В конце июня 1874 года Маркс все-таки решил последовать совету Гумперта и отправиться в Карлсбад, фешенебельный курорт, построенный на крутом берегу реки Эгер (Огрже) в Богемии (сейчас это запад Чешской Республики). Еще в 1869 году Кугельман пытался уговорить Маркса поехать туда с дочерью Женни, но Маркс категорически отверг это место как «скучное и дорогое» [52]. Теперь, имея больше денег и меньше здоровья, он решил поехать и взял с собой Элеонору. Поездка была организована Кугельманом, который забронировал для них номера в отеле Germania, одном из самых скромных отелей. Запись в официальном списке посетителей гласила: «Господин Карл Маркс, частное лицо, с дочерью Элеонорой, из Лондона». Как частное лицо, Маркс должен был платить двойной налог на ванну, но надеялся, что никто не заподозрит, что он «тот самый пресловутый Карл Маркс» [53]. Предвидя трудности с полицией, Маркс перед отъездом подал заявление на натурализацию в качестве британского подданного. В начале августа его поверенный направил заявление в Министерство внутренних дел вместе с необходимыми рекомендациями от четырех респектабельных домовладельцев. Однако Министерство внутренних дел отклонило его просьбу и отказалось назвать причину, когда на него надавили. На самом деле информация, переданная Скотленд-Ярдом в Министерство внутренних дел, гласила, что проситель был «печально известным немецким агитатором» и «не был верен королю и стране» [54]. Маркс также не избежал постоянного полицейского наблюдения в Карлсбаде, хотя было лишь сообщено, что его поведение «не вызвало никаких подозрений» [55].

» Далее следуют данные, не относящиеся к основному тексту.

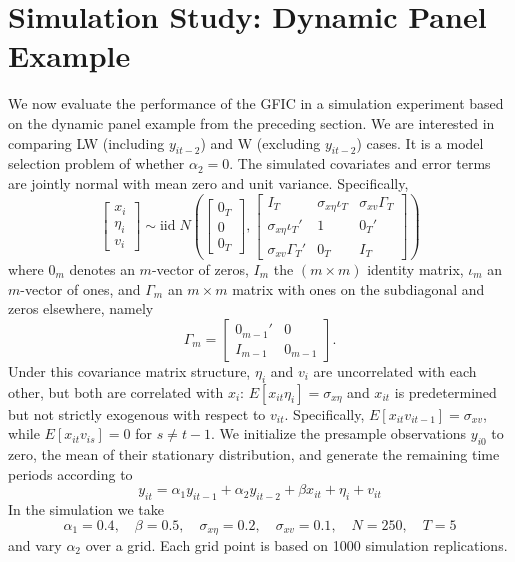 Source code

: \section{Simulation Study: Dynamic Panel Example}
We now evaluate the performance of the GFIC in a simulation experiment based on the dynamic panel example from the preceding section. We are interested in comparing LW (including $y_{it-2}$) and W (excluding $y_{it-2}$) cases. It is a model selection problem of whether $\alpha_2=0$. The simulated covariates and error terms are jointly normal with mean zero and unit variance. Specifically,
	\begin{equation}
		\left[\begin{array}{c}
			x_{i}\\
			\eta_i\\
			v_{i}
	 \end{array} \right]\sim \mbox{iid}\; N\left(\left[\begin{array}{c}0_T\\ 0\\ 0_T \end{array}\right] ,\left[\begin{array}{ccc}
	 	 I_T & \sigma_{x\eta}\iota_T&\sigma_{xv}\Gamma_T \\
	 		\sigma_{x\eta}\iota_T'& 1&0_T' \\
	 		\sigma_{xv}\Gamma_T'& 0_T&  I_T
	 \end{array}\right]\right)
	\end{equation}
where $0_m$ denotes an $m$-vector of zeros, $I_m$ the $(m\times m)$ identity matrix, $\iota_m$ an $m$-vector of ones, and $\Gamma_m$ an $m\times m$ matrix with ones on the subdiagonal and zeros elsewhere, namely
	\begin{equation}
		\Gamma_m = \left[\begin{array}{cc}
	 	0_{m-1}' & 0\\
	 	I_{m-1} & 0_{m-1}
	 \end{array}\right].
	\end{equation}
Under this covariance matrix structure, $\eta_i$ and $v_{i}$ are uncorrelated with each other, but both are correlated with $x_{i}$: $E[x_{it}\eta_i]=\sigma_{x\eta}$ and $x_{it}$ is predetermined but not strictly exogenous with respect to $v_{it}$. Specifically, $E[x_{it}v_{it-1}]=\sigma_{xv}$, while $E[x_{it}v_{is}]=0$ for $s\neq t-1$. We initialize the presample observations $y_{i0}$ to zero, the mean of their stationary distribution, and generate the remaining time periods according to 
$$y_{it} = \alpha_1 y_{it-1} +\alpha_2 y_{it-2} + \beta x_{it} + \eta_i + v_{it}$$
In the simulation we take
 \[ 
 \alpha_1 = 0.4,\quad \beta = 0.5,\quad \sigma_{x\eta}=0.2,\quad \sigma_{xv}=0.1,\quad N=250,\quad T=5
 \]  
 and vary $\alpha_2$ over a grid. Each grid point is based on 1000 simulation replications.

Маркс очень серьезно относился к лечению и позволил превратить себя, по его словам, в своего рода машину. Он вставал в 5:30 и объезжал шесть различных источников, выпивая по стакану воды в каждом с интервалом 15 минут. После завтрака из специального лечебного хлеба – часовая прогулка и утренний кофе в одном из кафе за городом. Затем прогулка по окрестным холмам, после чего возвращался в отель, чтобы переодеться и вздремнуть перед обедом, которому каждый день предшествовала ванна. После обеда продолжались пешие прогулки или более длительные организованные экскурсии, затем легкий ужин и ранний отход ко сну. Все развлечения заканчивались в 21:00. Марксу очень нравилась эта жизнь, особенно долгие прогулки среди покрытых соснами предгорий Рудных гор. Он также не утратил привычку давать остроумные прозвища наиболее заметным прохожим. Франциска Кугельман вспоминала визит на фарфоровый завод, где они наблюдали за мужчиной, работавшим на сложном токарном станке.

«“Вы только этим занимаетесь? – спросил Маркс. – Или у вас есть какая-то другая работа?” – “Нет, – ответил мужчина, – я уже много лет не занимаюсь ничем другим. Только с практикой человек учится работать на станке так, чтобы сложная форма получалась гладкой и без изъянов”.

“Таким образом, разделение труда превращает человека в придаток машины, – сказал Маркс моему отцу, когда мы пошли дальше. – Его способность мыслить превращается в мышечную память”» [56].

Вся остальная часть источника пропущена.